The York Hall, officially known as York Hall Leisure Centre, is a multi-purpose indoor arena and leisure complex in Bethnal Green, London, and is situated on Old Ford Road. The building opened in 1929 with a capacity of 1,200 and is now an international boxing venue. The main hall also hosts concerts and other live events and other facilities also include a local gymnasium and a swimming pool.

History
The building, which was designed by the borough engineer and architect A.E. Darby, was officially opened by the Duke and Duchess of York in 1929. It started hosting boxing events in the 1950s.

The historic Turkish Bath or banya in the basement was one of the last publicly run example in the East End of London. In 1972 there were still six Turkish baths, a legacy of the high Jewish population of Russian and Polish origin. This included the traditional suites of Russian and Turkish steam rooms, sauna, relaxation lounge.

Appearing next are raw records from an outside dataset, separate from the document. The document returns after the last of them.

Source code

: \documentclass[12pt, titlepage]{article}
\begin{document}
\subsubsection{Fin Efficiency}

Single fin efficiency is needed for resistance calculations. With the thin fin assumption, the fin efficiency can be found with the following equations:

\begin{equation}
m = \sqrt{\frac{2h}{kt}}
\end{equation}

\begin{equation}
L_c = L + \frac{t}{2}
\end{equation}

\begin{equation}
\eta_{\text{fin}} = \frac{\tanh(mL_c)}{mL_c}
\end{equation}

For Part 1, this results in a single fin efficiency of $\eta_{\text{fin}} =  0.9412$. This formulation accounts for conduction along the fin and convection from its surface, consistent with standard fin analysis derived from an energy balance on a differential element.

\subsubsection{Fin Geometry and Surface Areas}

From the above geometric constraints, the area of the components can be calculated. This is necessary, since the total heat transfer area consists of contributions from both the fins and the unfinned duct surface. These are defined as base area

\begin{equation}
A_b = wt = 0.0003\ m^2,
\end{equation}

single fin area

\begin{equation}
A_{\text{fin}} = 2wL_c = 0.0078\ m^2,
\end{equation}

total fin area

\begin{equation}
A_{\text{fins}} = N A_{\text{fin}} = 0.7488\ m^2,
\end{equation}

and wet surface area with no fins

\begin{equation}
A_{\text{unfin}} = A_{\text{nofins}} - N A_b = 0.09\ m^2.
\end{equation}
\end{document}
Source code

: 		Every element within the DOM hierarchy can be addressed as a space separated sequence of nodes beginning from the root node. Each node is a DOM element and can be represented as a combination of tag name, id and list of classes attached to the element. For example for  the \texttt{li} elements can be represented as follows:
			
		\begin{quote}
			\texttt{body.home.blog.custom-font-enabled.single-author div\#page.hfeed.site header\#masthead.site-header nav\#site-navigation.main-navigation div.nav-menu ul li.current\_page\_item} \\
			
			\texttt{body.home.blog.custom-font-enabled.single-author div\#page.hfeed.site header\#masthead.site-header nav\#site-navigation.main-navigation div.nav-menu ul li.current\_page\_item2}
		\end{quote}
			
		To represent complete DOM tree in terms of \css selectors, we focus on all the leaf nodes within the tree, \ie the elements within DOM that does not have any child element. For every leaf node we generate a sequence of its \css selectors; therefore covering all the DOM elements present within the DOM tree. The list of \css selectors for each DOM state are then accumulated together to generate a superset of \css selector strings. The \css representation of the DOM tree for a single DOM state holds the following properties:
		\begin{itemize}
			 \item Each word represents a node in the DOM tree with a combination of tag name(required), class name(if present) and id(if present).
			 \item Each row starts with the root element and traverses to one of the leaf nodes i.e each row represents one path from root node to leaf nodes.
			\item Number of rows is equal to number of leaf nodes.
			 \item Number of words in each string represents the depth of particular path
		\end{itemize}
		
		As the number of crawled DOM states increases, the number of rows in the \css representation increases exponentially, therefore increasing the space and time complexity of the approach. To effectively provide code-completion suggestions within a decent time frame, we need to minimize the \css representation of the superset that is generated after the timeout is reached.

However, the facility, which is owned by Tower Hamlets Council, was threatened with closure in 2004.

After a major refurbishment in a joint project between the local Tower Hamlets council and Greenwich Leisure, the facility was re-branded as an upmarket Spa London day spa by the council in July 2007. Treatment rooms were added to provide a range of upmarket beauty treatments and other facilities now include a hammam, large sauna, two 'aroma' steam rooms, several hot rooms, a bucket shower, ice fountain and plunge pool.

The facelift included a state-of-the-art gymnasium that doubled the size of the previous gym area, a refurbished reception area and pool, and new changing rooms. The gym features a newly installed functional area including TRX and Technogym's latest functional frame.

Boxing and combat sports 
The hall is where the press conference for the first boxing match between KSI and Logan Paul took place in July 2018. On 29 September 2019, Adam Saleh had a boxing match in that same venue against Marcus Stephenson with FouseyTube vs Slim Albaher as the co-main event.

The hall hosted the UFC London open workouts in March 2019 featuring Darren Till, Dominick Reyes and others.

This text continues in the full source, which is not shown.